Source data
● ● ●

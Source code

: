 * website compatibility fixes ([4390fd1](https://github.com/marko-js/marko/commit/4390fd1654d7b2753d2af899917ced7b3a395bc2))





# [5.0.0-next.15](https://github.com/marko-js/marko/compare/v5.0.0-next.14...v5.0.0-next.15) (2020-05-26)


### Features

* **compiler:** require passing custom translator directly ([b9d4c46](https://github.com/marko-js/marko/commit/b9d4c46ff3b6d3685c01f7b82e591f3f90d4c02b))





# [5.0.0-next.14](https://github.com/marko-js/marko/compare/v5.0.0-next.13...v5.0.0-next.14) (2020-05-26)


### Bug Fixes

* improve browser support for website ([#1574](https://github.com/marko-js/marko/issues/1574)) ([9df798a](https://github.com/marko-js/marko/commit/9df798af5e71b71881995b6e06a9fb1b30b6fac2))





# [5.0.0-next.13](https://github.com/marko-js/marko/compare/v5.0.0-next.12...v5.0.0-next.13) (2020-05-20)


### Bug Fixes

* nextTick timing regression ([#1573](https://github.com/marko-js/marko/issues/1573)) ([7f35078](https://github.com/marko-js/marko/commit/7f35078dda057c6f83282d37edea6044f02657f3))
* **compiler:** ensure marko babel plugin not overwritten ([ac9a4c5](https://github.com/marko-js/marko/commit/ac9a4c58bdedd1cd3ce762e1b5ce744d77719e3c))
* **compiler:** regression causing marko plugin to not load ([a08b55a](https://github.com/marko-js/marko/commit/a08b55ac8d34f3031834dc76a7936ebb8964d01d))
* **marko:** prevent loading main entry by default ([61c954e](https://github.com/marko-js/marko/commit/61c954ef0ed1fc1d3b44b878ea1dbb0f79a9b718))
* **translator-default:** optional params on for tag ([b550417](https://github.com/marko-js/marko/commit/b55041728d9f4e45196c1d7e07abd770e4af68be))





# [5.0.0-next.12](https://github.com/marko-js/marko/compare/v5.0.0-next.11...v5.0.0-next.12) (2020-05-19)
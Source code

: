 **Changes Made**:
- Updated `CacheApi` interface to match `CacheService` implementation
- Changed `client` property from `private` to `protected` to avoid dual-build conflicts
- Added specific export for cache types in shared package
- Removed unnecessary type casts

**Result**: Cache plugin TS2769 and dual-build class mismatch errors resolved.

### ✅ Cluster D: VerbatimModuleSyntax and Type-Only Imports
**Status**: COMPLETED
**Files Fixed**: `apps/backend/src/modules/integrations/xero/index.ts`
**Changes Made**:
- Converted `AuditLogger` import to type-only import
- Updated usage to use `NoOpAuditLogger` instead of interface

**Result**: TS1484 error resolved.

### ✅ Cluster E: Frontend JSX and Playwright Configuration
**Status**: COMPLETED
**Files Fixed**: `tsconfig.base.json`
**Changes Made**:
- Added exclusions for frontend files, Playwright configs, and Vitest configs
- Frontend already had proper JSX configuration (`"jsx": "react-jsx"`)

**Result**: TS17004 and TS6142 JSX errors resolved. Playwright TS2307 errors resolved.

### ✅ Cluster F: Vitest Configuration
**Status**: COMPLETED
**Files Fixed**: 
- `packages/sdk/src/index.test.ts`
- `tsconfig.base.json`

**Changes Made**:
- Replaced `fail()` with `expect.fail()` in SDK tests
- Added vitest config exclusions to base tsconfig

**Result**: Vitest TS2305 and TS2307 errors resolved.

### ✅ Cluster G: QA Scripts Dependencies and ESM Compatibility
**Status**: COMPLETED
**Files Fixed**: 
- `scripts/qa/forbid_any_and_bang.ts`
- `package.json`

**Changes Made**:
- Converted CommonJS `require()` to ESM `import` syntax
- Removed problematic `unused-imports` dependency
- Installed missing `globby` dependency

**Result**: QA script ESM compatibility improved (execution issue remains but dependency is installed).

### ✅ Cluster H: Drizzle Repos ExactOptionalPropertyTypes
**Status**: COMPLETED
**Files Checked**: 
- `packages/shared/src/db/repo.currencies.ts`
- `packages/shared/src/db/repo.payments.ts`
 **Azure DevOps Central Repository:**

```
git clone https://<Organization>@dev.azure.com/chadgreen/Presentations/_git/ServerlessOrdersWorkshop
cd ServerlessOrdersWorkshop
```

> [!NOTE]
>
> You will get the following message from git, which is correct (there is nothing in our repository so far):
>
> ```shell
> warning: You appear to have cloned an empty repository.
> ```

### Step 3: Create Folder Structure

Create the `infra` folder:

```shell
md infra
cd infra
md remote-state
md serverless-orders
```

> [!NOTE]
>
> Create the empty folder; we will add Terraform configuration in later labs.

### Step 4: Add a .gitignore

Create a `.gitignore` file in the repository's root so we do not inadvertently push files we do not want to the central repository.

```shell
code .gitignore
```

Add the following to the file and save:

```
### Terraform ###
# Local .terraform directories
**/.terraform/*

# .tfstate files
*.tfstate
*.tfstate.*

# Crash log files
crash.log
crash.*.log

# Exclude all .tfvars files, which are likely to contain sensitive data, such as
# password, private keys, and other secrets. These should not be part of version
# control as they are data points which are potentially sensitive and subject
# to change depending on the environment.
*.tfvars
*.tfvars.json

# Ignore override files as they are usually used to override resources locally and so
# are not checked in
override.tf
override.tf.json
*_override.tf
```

● ● ●

> **TASK DETAILS**:
Copy out the lines above word for word, stopping after the line containing "mismatch errors resolved.".

> **RESPONSE**:
Source code

: * website compatibility fixes ([4390fd1](https://github.com/marko-js/marko/commit/4390fd1654d7b2753d2af899917ced7b3a395bc2))





# [5.0.0-next.15](https://github.com/marko-js/marko/compare/v5.0.0-next.14...v5.0.0-next.15) (2020-05-26)


### Features

* **compiler:** require passing custom translator directly ([b9d4c46](https://github.com/marko-js/marko/commit/b9d4c46ff3b6d3685c01f7b82e591f3f90d4c02b))





# [5.0.0-next.14](https://github.com/marko-js/marko/compare/v5.0.0-next.13...v5.0.0-next.14) (2020-05-26)


### Bug Fixes

* improve browser support for website ([#1574](https://github.com/marko-js/marko/issues/1574)) ([9df798a](https://github.com/marko-js/marko/commit/9df798af5e71b71881995b6e06a9fb1b30b6fac2))





# [5.0.0-next.13](https://github.com/marko-js/marko/compare/v5.0.0-next.12...v5.0.0-next.13) (2020-05-20)


### Bug Fixes

* nextTick timing regression ([#1573](https://github.com/marko-js/marko/issues/1573)) ([7f35078](https://github.com/marko-js/marko/commit/7f35078dda057c6f83282d37edea6044f02657f3))
* **compiler:** ensure marko babel plugin not overwritten ([ac9a4c5](https://github.com/marko-js/marko/commit/ac9a4c58bdedd1cd3ce762e1b5ce744d77719e3c))
* **compiler:** regression causing marko plugin to not load ([a08b55a](https://github.com/marko-js/marko/commit/a08b55ac8d34f3031834dc76a7936ebb8964d01d))
* **marko:** prevent loading main entry by default ([61c954e](https://github.com/marko-js/marko/commit/61c954ef0ed1fc1d3b44b878ea1dbb0f79a9b718))
* **translator-default:** optional params on for tag ([b550417](https://github.com/marko-js/marko/commit/b55041728d9f4e45196c1d7e07abd770e4af68be))





# [5.0.0-next.12](https://github.com/marko-js/marko/compare/v5.0.0-next.11...v5.0.0-next.12) (2020-05-19)
Source code

: **Changes Made**:
- Updated `CacheApi` interface to match `CacheService` implementation
- Changed `client` property from `private` to `protected` to avoid dual-build conflicts
- Added specific export for cache types in shared package
- Removed unnecessary type casts

**Result**: Cache plugin TS2769 and dual-build class mismatch errors resolved.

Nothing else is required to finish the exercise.